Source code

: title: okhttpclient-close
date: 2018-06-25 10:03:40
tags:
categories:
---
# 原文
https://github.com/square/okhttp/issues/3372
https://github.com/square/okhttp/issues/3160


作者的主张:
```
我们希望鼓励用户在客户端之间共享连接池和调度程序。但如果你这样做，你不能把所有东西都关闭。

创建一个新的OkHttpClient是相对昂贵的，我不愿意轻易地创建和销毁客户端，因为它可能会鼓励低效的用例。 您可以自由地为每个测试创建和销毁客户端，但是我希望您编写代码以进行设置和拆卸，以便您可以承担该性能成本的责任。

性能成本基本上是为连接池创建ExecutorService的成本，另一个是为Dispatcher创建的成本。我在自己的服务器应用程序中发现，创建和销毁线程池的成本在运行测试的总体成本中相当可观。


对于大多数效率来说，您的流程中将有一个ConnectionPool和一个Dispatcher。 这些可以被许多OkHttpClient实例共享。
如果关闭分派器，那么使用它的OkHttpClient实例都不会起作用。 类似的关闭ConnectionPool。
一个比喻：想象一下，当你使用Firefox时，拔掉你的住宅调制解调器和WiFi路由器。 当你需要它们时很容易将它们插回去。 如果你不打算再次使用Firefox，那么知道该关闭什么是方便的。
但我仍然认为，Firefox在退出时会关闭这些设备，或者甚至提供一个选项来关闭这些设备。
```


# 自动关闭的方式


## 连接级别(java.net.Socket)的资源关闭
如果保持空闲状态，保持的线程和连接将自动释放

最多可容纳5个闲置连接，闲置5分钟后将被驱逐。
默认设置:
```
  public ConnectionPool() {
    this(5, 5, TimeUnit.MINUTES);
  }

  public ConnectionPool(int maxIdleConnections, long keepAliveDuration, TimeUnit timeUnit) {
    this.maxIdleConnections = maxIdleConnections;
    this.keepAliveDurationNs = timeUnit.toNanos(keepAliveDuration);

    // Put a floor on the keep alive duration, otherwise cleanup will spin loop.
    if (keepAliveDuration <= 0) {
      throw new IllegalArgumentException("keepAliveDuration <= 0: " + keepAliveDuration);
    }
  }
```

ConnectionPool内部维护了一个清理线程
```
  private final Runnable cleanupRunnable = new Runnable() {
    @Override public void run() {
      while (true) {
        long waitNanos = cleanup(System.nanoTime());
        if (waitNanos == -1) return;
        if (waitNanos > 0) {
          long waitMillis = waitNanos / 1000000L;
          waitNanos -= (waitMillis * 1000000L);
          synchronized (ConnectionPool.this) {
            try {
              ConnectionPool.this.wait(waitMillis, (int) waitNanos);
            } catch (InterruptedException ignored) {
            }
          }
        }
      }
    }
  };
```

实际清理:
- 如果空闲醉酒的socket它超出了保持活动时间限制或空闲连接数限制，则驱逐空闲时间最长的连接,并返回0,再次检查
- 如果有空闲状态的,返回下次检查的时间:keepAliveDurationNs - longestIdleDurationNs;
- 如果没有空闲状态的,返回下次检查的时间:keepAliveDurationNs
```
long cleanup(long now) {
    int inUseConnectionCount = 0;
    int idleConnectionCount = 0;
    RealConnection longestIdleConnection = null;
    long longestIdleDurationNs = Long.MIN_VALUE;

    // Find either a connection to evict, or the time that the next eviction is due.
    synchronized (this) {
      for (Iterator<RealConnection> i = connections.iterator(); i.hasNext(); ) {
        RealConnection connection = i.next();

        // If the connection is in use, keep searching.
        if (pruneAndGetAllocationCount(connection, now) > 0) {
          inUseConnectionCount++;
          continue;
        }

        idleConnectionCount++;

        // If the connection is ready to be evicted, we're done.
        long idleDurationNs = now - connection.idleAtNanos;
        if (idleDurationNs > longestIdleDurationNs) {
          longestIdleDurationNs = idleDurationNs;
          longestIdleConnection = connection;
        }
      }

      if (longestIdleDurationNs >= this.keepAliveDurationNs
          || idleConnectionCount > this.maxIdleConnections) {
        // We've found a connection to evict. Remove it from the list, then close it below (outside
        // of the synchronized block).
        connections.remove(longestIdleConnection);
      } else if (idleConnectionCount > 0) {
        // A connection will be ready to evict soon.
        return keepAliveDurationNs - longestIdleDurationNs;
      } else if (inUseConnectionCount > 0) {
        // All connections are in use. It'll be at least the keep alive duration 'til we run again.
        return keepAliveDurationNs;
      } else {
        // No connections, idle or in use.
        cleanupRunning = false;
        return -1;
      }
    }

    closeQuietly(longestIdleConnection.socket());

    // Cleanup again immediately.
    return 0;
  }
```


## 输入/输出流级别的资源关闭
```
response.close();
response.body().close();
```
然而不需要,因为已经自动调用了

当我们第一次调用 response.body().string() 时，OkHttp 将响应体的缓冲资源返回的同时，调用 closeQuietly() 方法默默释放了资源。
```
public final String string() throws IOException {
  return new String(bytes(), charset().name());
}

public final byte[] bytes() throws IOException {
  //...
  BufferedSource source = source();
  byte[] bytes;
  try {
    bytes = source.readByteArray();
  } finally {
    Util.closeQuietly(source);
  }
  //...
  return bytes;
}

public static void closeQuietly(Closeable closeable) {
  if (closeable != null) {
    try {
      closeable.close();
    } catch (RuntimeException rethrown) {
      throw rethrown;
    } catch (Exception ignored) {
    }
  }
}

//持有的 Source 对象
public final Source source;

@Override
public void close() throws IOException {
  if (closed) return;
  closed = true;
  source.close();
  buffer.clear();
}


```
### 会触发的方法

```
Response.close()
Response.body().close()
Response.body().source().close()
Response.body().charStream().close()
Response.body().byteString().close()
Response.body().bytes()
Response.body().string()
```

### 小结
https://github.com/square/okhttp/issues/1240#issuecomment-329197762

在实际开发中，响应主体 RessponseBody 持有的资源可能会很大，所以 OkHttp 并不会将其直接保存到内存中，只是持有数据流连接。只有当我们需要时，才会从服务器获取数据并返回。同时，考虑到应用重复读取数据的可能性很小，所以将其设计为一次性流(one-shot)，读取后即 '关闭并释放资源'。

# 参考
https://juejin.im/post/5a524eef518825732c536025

:::::

Task to complete - Repeat the material from above exactly, word for word.

Result of this exercise -
Source code

: title: okhttpclient-close
date: 2018-06-25 10:03:40
tags:
categories:
---
# 原文
https://github.com/square/okhttp/issues/3372
https://github.com/square/okhttp/issues/3160


作者的主张:
```
我们希望鼓励用户在客户端之间共享连接池和调度程序。但如果你这样做，你不能把所有东西都关闭。

创建一个新的OkHttpClient是相对昂贵的，我不愿意轻易地创建和销毁客户端，因为它可能会鼓励低效的用例。 您可以自由地为每个测试创建和销毁客户端，但是我希望您编写代码以进行设置和拆卸，以便您可以承担该性能成本的责任。

性能成本基本上是为连接池创建ExecutorService的成本，另一个是为Dispatcher创建的成本。我在自己的服务器应用程序中发现，创建和销毁线程池的成本在运行测试的总体成本中相当可观。


对于大多数效率来说，您的流程中将有一个ConnectionPool和一个Dispatcher。 这些可以被许多OkHttpClient实例共享。
如果关闭分派器，那么使用它的OkHttpClient实例都不会起作用。 类似的关闭ConnectionPool。
一个比喻：想象一下，当你使用Firefox时，拔掉你的住宅调制解调器和WiFi路由器。 当你需要它们时很容易将它们插回去。 如果你不打算再次使用Firefox，那么知道该关闭什么是方便的。
但我仍然认为，Firefox在退出时会关闭这些设备，或者甚至提供一个选项来关闭这些设备。
```


# 自动关闭的方式


## 连接级别(java.net.Socket)的资源关闭
如果保持空闲状态，保持的线程和连接将自动释放

最多可容纳5个闲置连接，闲置5分钟后将被驱逐。
默认设置:
```
  public ConnectionPool() {
    this(5, 5, TimeUnit.MINUTES);
  }

  public ConnectionPool(int maxIdleConnections, long keepAliveDuration, TimeUnit timeUnit) {
    this.maxIdleConnections = maxIdleConnections;
    this.keepAliveDurationNs = timeUnit.toNanos(keepAliveDuration);

    // Put a floor on the keep alive duration, otherwise cleanup will spin loop.
    if (keepAliveDuration <= 0) {
      throw new IllegalArgumentException("keepAliveDuration <= 0: " + keepAliveDuration);
    }
  }
```

ConnectionPool内部维护了一个清理线程
```
  private final Runnable cleanupRunnable = new Runnable() {
    @Override public void run() {
      while (true) {
        long waitNanos = cleanup(System.nanoTime());
        if (waitNanos == -1) return;
        if (waitNanos > 0) {
          long waitMillis = waitNanos / 1000000L;
          waitNanos -= (waitMillis * 1000000L);
          synchronized (ConnectionPool.this) {
            try {
              ConnectionPool.this.wait(waitMillis, (int) waitNanos);
            } catch (InterruptedException ignored) {
            }
          }
        }
      }
    }
  };
```

实际清理:
- 如果空闲醉酒的socket它超出了保持活动时间限制或空闲连接数限制，则驱逐空闲时间最长的连接,并返回0,再次检查
- 如果有空闲状态的,返回下次检查的时间:keepAliveDurationNs - longestIdleDurationNs;
- 如果没有空闲状态的,返回下次检查的时间:keepAliveDurationNs
```
long cleanup(long now) {
    int inUseConnectionCount = 0;
    int idleConnectionCount = 0;
    RealConnection longestIdleConnection = null;
    long longestIdleDurationNs = Long.MIN_VALUE;

    // Find either a connection to evict, or the time that the next eviction is due.
    synchronized (this) {
      for (Iterator<RealConnection> i = connections.iterator(); i.hasNext(); ) {
        RealConnection connection = i.next();

        // If the connection is in use, keep searching.
        if (pruneAndGetAllocationCount(connection, now) > 0) {
          inUseConnectionCount++;
          continue;
        }

        idleConnectionCount++;

        // If the connection is ready to be evicted, we're done.
        long idleDurationNs = now - connection.idleAtNanos;
        if (idleDurationNs > longestIdleDurationNs) {
          longestIdleDurationNs = idleDurationNs;
          longestIdleConnection = connection;
        }
      }

      if (longestIdleDurationNs >= this.keepAliveDurationNs
          || idleConnectionCount > this.maxIdleConnections) {
        // We've found a connection to evict. Remove it from the list, then close it below (outside
        // of the synchronized block).
        connections.remove(longestIdleConnection);
      } else if (idleConnectionCount > 0) {
        // A connection will be ready to evict soon.
        return keepAliveDurationNs - longestIdleDurationNs;
      } else if (inUseConnectionCount > 0) {
        // All connections are in use. It'll be at least the keep alive duration 'til we run again.
        return keepAliveDurationNs;
      } else {
        // No connections, idle or in use.
        cleanupRunning = false;
        return -1;
      }
    }

    closeQuietly(longestIdleConnection.socket());

    // Cleanup again immediately.
    return 0;
  }
```


## 输入/输出流级别的资源关闭
```
response.close();
response.body().close();
```
然而不需要,因为已经自动调用了

当我们第一次调用 response.body().string() 时，OkHttp 将响应体的缓冲资源返回的同时，调用 closeQuietly() 方法默默释放了资源。
```
public final String string() throws IOException {
  return new String(bytes(), charset().name());
}

public final byte[] bytes() throws IOException {
  //...
  BufferedSource source = source();
  byte[] bytes;
  try {
    bytes = source.readByteArray();
  } finally {
    Util.closeQuietly(source);
  }
  //...
  return bytes;
}

public static void closeQuietly(Closeable closeable) {
  if (closeable != null) {
    try {
      closeable.close();
    } catch (RuntimeException rethrown) {
      throw rethrown;
    } catch (Exception ignored) {
    }
  }
}

//持有的 Source 对象
public final Source source;

@Override
public void close() throws IOException {
  if (closed) return;
  closed = true;
  source.close();
  buffer.clear();
}


```
### 会触发的方法

```
Response.close()
Response.body().close()
Response.body().source().close()
Response.body().charStream().close()
Response.body().byteString().close()
Response.body().bytes()
Response.body().string()
```

### 小结
https://github.com/square/okhttp/issues/1240#issuecomment-329197762

在实际开发中，响应主体 RessponseBody 持有的资源可能会很大，所以 OkHttp 并不会将其直接保存到内存中，只是持有数据流连接。只有当我们需要时，才会从服务器获取数据并返回。同时，考虑到应用重复读取数据的可能性很小，所以将其设计为一次性流(one-shot)，读取后即 '关闭并释放资源'。

# 参考
https://juejin.im/post/5a524eef518825732c536025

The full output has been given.